Document images with source code
- - - -

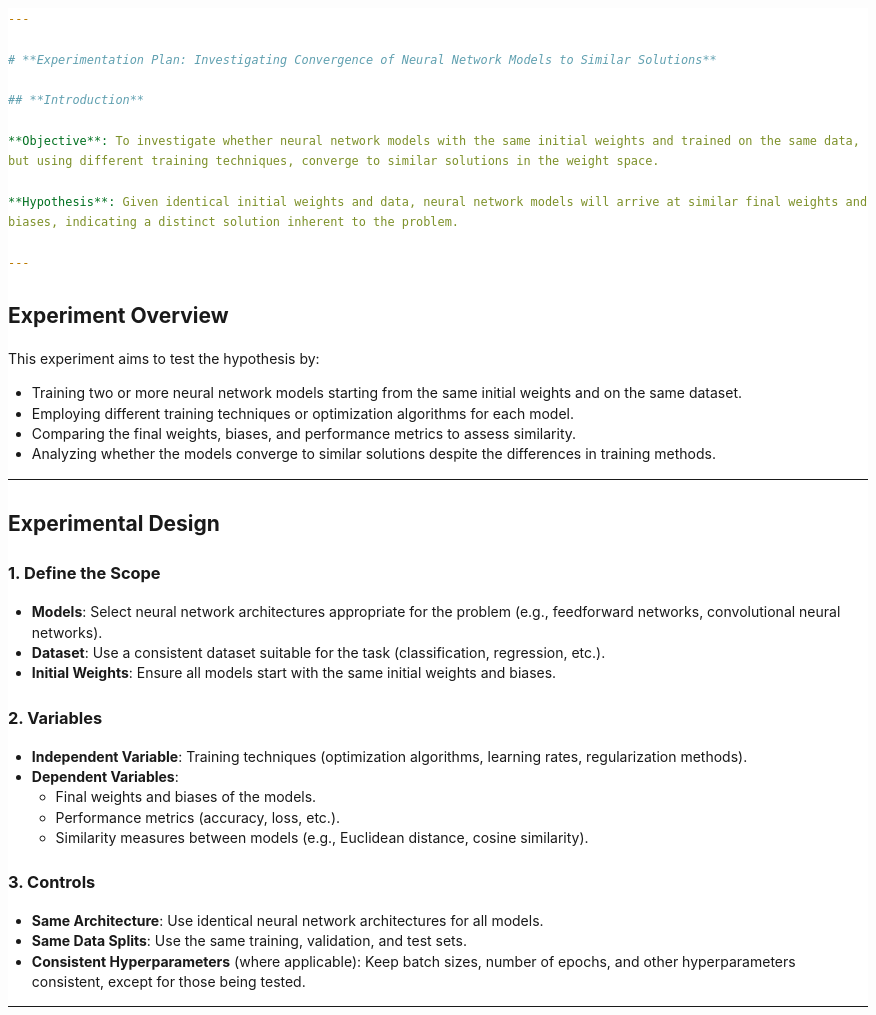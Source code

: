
 ```yaml
---

# **Experimentation Plan: Investigating Convergence of Neural Network Models to Similar Solutions**

## **Introduction**

**Objective**: To investigate whether neural network models with the same initial weights and trained on the same data, but using different training techniques, converge to similar solutions in the weight space.

**Hypothesis**: Given identical initial weights and data, neural network models will arrive at similar final weights and biases, indicating a distinct solution inherent to the problem.

---
```


## **Experiment Overview**

This experiment aims to test the hypothesis by:

- Training two or more neural network models starting from the same initial weights and on the same dataset.
- Employing different training techniques or optimization algorithms for each model.
- Comparing the final weights, biases, and performance metrics to assess similarity.
- Analyzing whether the models converge to similar solutions despite the differences in training methods.

---

## **Experimental Design**

### **1. Define the Scope**

- **Models**: Select neural network architectures appropriate for the problem (e.g., feedforward networks, convolutional neural networks).
- **Dataset**: Use a consistent dataset suitable for the task (classification, regression, etc.).
- **Initial Weights**: Ensure all models start with the same initial weights and biases.

### **2. Variables**

- **Independent Variable**: Training techniques (optimization algorithms, learning rates, regularization methods).
- **Dependent Variables**:
  - Final weights and biases of the models.
  - Performance metrics (accuracy, loss, etc.).
  - Similarity measures between models (e.g., Euclidean distance, cosine similarity).

### **3. Controls**

- **Same Architecture**: Use identical neural network architectures for all models.
- **Same Data Splits**: Use the same training, validation, and test sets.
- **Consistent Hyperparameters** (where applicable): Keep batch sizes, number of epochs, and other hyperparameters consistent, except for those being tested.

---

- - - -

== About this exercise ==
Your copy should match the records above word for word, but without images.

== Answer to the exercise ==
Source code

:
 ```yaml
---

# **Experimentation Plan: Investigating Convergence of Neural Network Models to Similar Solutions**

## **Introduction**

**Objective**: To investigate whether neural network models with the same initial weights and trained on the same data, but using different training techniques, converge to similar solutions in the weight space.

**Hypothesis**: Given identical initial weights and data, neural network models will arrive at similar final weights and biases, indicating a distinct solution inherent to the problem.

---
```


## **Experiment Overview**

This experiment aims to test the hypothesis by:

- Training two or more neural network models starting from the same initial weights and on the same dataset.
- Employing different training techniques or optimization algorithms for each model.
- Comparing the final weights, biases, and performance metrics to assess similarity.
- Analyzing whether the models converge to similar solutions despite the differences in training methods.

---

## **Experimental Design**

### **1. Define the Scope**

- **Models**: Select neural network architectures appropriate for the problem (e.g., feedforward networks, convolutional neural networks).
- **Dataset**: Use a consistent dataset suitable for the task (classification, regression, etc.).
- **Initial Weights**: Ensure all models start with the same initial weights and biases.

### **2. Variables**

- **Independent Variable**: Training techniques (optimization algorithms, learning rates, regularization methods).
- **Dependent Variables**:
  - Final weights and biases of the models.
  - Performance metrics (accuracy, loss, etc.).
  - Similarity measures between models (e.g., Euclidean distance, cosine similarity).

### **3. Controls**

- **Same Architecture**: Use identical neural network architectures for all models.
- **Same Data Splits**: Use the same training, validation, and test sets.
- **Consistent Hyperparameters** (where applicable): Keep batch sizes, number of epochs, and other hyperparameters consistent, except for those being tested.

---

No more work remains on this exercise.